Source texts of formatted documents

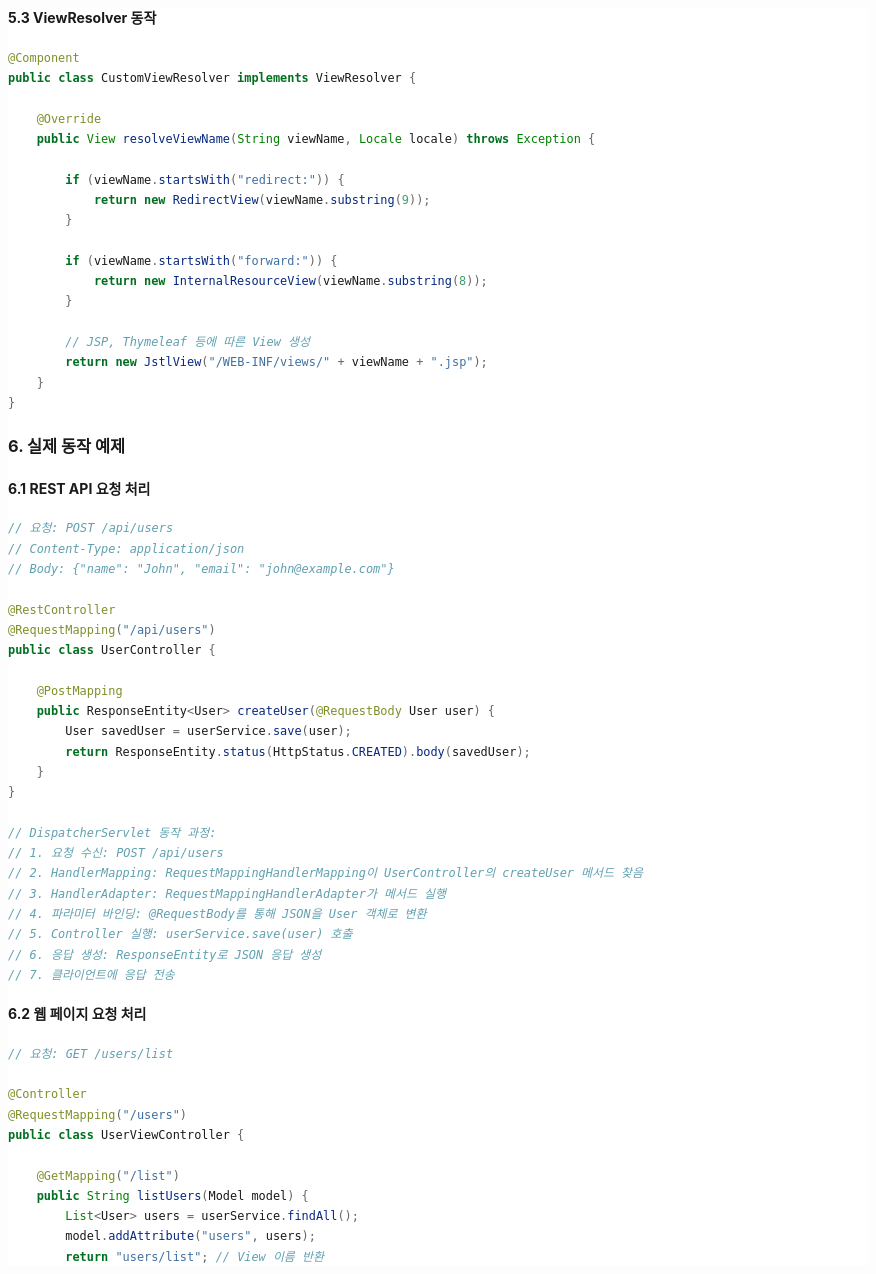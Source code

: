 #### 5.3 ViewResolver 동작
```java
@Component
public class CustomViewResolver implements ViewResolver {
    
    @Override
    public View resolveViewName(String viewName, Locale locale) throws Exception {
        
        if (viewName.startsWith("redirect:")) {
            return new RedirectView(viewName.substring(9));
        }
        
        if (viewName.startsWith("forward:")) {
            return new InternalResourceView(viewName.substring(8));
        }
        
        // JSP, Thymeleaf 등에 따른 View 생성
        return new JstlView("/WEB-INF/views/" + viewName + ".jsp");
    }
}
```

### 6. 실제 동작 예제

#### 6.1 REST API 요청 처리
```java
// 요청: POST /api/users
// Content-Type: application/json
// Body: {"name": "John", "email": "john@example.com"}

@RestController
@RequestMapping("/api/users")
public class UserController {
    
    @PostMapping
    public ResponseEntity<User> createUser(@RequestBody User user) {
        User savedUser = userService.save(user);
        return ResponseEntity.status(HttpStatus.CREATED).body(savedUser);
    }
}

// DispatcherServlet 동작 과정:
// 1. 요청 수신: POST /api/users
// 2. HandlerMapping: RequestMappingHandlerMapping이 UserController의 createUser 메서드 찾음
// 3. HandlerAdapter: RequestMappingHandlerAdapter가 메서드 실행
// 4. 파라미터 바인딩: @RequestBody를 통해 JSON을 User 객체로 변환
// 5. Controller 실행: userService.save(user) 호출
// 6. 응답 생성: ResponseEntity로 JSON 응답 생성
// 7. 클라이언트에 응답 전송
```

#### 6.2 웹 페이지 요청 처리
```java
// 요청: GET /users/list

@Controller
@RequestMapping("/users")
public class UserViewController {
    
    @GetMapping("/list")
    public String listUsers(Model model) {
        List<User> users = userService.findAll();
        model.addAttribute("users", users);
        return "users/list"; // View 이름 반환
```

## TASK REQUIREMENTS
The answer should be only the number of lines in the data that include "ViewResolver".

## ANSWER FOR THE TASK
2